US Medal of Honor recipient

Sergeant Elbert Luther Kinser (October 21, 1922 – May 4, 1945) was a United States Marine who sacrificed his life at the Battle of Okinawa during World War II. He threw himself on a grenade, absorbing the explosion with his body and protecting his men, for which he received the Medal of Honor. It was presented to his parents on July 4, 1946, in Greeneville, Tennessee.

==Early years==
Elbert Kinser was born in Greeneville, Tennessee on October 21, 1922. He worked on his father's farm prior to joining the Marine Corps.

==Marine Corps service==
 Kinser enlisted in the United States Marine Corps in December 1942 and received his recruit training at Marine Corps Recruit Depot Parris Island, South Carolina.

He sailed from the United States in March 1943, and joined the 7th Replacement Battalion in Pago Pago, Tutuila, American Samoa. Later, that battalion joined the 1st Marine Division in Melbourne, Australia, and Sgt Kinser was assigned to Company I, 1st Marines.

Action with the 1st Marines followed at Cape Gloucester, New Britain in Operation Cartwheel, and later at Battle of Peleliu in Peleliu, Palau Islands.

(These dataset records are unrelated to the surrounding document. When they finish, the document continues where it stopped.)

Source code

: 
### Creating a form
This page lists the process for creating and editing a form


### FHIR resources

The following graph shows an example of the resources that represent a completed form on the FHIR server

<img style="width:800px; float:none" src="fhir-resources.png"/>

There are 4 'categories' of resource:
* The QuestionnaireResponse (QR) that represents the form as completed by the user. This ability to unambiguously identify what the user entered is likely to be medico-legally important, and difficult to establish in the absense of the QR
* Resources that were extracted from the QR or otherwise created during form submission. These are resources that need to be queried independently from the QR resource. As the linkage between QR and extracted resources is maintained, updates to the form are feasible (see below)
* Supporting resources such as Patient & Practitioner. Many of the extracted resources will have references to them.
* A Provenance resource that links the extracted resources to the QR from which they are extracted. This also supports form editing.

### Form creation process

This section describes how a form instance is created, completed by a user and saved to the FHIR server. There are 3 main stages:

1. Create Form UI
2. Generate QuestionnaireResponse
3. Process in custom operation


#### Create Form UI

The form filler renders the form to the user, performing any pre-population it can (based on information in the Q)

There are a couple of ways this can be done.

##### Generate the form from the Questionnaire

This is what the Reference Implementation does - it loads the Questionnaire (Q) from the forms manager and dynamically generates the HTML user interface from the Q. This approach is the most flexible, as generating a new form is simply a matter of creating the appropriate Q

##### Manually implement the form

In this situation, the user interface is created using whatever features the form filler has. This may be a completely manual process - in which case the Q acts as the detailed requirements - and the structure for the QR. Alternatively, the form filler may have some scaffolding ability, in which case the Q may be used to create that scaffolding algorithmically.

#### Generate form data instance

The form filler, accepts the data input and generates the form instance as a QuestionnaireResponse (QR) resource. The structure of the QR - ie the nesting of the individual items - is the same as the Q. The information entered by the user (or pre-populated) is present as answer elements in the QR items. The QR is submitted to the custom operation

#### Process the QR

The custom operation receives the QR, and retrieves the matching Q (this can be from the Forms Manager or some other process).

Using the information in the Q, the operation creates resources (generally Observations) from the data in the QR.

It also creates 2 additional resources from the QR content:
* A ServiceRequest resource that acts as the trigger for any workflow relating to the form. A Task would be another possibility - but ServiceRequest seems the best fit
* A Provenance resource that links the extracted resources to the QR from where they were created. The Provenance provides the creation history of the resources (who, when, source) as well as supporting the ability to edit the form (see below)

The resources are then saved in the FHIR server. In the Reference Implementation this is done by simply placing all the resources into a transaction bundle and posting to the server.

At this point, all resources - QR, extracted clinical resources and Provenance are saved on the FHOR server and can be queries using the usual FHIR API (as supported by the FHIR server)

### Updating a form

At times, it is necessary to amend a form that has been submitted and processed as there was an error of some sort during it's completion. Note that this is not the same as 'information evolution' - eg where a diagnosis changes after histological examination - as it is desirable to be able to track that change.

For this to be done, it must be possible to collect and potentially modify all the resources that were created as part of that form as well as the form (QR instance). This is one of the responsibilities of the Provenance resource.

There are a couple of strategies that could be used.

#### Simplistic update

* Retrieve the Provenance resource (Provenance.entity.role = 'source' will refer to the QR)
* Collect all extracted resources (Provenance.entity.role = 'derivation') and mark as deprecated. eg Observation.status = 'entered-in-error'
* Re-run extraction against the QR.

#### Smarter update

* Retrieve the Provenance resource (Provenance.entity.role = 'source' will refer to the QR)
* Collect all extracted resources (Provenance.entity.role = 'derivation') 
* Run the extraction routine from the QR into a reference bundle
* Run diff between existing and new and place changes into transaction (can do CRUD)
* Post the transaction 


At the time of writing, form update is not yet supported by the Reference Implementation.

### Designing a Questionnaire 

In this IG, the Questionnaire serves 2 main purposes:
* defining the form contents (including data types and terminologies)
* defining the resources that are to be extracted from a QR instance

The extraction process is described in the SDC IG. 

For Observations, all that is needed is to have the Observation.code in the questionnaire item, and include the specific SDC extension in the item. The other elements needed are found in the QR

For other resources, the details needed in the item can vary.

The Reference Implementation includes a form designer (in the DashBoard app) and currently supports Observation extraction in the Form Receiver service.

On Easter Sunday, April 1, 1945, Sgt Kinser landed with his unit on the Japanese island Okinawa. There Sergeant Kinser, acting as a leader of a rifle platoon, serving with Company I, 3rd Battalion, 1st Marines, 1st Marine Division, was subsequently killed in action on May 4, 1945. During a hand grenade battle, a Japanese grenade landed in the immediate vicinity, Kinser unhesitatingly threw himself on the deadly grenade, absorbing the full charge of the shattering explosion in his own body and thereby protecting his men from serious injury and possible death. This won him the nation's highest military decoration.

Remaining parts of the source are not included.